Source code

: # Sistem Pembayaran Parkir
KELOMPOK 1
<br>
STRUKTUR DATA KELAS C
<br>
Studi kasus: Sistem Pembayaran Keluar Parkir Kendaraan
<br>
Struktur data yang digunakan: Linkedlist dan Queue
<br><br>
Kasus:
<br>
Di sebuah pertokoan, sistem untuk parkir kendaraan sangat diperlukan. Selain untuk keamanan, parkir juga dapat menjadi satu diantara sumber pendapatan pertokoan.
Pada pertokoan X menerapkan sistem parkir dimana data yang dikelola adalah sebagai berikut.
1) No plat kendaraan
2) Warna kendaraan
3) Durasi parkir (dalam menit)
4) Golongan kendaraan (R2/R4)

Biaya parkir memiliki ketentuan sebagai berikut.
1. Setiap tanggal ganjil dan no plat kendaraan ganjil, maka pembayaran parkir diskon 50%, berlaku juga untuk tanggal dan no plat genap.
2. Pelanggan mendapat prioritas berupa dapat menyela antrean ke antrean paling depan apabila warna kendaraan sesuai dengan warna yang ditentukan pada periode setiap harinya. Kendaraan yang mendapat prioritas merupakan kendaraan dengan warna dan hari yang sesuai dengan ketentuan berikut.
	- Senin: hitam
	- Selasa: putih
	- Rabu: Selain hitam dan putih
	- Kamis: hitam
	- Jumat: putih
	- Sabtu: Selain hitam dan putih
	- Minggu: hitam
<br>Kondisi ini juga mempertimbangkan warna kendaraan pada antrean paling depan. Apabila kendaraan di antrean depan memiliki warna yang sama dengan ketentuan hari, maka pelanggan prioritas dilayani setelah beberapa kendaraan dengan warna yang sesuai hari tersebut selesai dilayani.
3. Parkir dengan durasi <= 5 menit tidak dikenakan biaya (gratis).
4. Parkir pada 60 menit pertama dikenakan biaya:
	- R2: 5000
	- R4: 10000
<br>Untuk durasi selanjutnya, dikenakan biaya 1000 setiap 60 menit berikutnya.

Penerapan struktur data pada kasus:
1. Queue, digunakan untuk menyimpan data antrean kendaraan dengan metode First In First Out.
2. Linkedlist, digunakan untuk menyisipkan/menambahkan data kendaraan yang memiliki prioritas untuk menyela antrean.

######

--- Task brief ---
Every line above should be written out again, unchanged.

--- Response area ---
Source code

: # Sistem Pembayaran Parkir
KELOMPOK 1
<br>
STRUKTUR DATA KELAS C
<br>
Studi kasus: Sistem Pembayaran Keluar Parkir Kendaraan
<br>
Struktur data yang digunakan: Linkedlist dan Queue
<br><br>
Kasus:
<br>
Di sebuah pertokoan, sistem untuk parkir kendaraan sangat diperlukan. Selain untuk keamanan, parkir juga dapat menjadi satu diantara sumber pendapatan pertokoan.
Pada pertokoan X menerapkan sistem parkir dimana data yang dikelola adalah sebagai berikut.
1) No plat kendaraan
2) Warna kendaraan
3) Durasi parkir (dalam menit)
4) Golongan kendaraan (R2/R4)

Biaya parkir memiliki ketentuan sebagai berikut.
1. Setiap tanggal ganjil dan no plat kendaraan ganjil, maka pembayaran parkir diskon 50%, berlaku juga untuk tanggal dan no plat genap.
2. Pelanggan mendapat prioritas berupa dapat menyela antrean ke antrean paling depan apabila warna kendaraan sesuai dengan warna yang ditentukan pada periode setiap harinya. Kendaraan yang mendapat prioritas merupakan kendaraan dengan warna dan hari yang sesuai dengan ketentuan berikut.
	- Senin: hitam
	- Selasa: putih
	- Rabu: Selain hitam dan putih
	- Kamis: hitam
	- Jumat: putih
	- Sabtu: Selain hitam dan putih
	- Minggu: hitam
<br>Kondisi ini juga mempertimbangkan warna kendaraan pada antrean paling depan. Apabila kendaraan di antrean depan memiliki warna yang sama dengan ketentuan hari, maka pelanggan prioritas dilayani setelah beberapa kendaraan dengan warna yang sesuai hari tersebut selesai dilayani.
3. Parkir dengan durasi <= 5 menit tidak dikenakan biaya (gratis).
4. Parkir pada 60 menit pertama dikenakan biaya:
	- R2: 5000
	- R4: 10000
<br>Untuk durasi selanjutnya, dikenakan biaya 1000 setiap 60 menit berikutnya.

Penerapan struktur data pada kasus:
1. Queue, digunakan untuk menyimpan data antrean kendaraan dengan metode First In First Out.
2. Linkedlist, digunakan untuk menyisipkan/menambahkan data kendaraan yang memiliki prioritas untuk menyela antrean.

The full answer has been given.